Exercise description | Could you output only the lines from the one containing "GetCards returns the" through the last line of the data, both included?

Data to process |
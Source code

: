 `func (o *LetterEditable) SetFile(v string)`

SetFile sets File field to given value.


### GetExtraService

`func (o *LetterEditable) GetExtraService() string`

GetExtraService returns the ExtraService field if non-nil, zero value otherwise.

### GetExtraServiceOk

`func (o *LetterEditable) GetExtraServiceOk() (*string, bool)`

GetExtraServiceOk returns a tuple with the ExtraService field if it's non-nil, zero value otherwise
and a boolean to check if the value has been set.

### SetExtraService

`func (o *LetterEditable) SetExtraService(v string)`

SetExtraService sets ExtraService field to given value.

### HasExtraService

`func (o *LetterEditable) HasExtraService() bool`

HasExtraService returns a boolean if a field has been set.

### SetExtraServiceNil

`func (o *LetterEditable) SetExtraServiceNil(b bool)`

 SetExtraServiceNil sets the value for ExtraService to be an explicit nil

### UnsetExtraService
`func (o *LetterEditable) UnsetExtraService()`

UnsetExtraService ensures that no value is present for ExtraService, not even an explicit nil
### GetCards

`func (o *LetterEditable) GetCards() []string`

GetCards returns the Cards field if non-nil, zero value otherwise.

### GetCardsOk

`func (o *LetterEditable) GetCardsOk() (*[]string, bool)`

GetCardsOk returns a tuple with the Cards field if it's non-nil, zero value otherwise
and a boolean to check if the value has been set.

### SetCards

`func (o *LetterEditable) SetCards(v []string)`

Answer section |
GetCards returns the Cards field if non-nil, zero value otherwise.

### GetCardsOk

`func (o *LetterEditable) GetCardsOk() (*[]string, bool)`

GetCardsOk returns a tuple with the Cards field if it's non-nil, zero value otherwise
and a boolean to check if the value has been set.

### SetCards

`func (o *LetterEditable) SetCards(v []string)`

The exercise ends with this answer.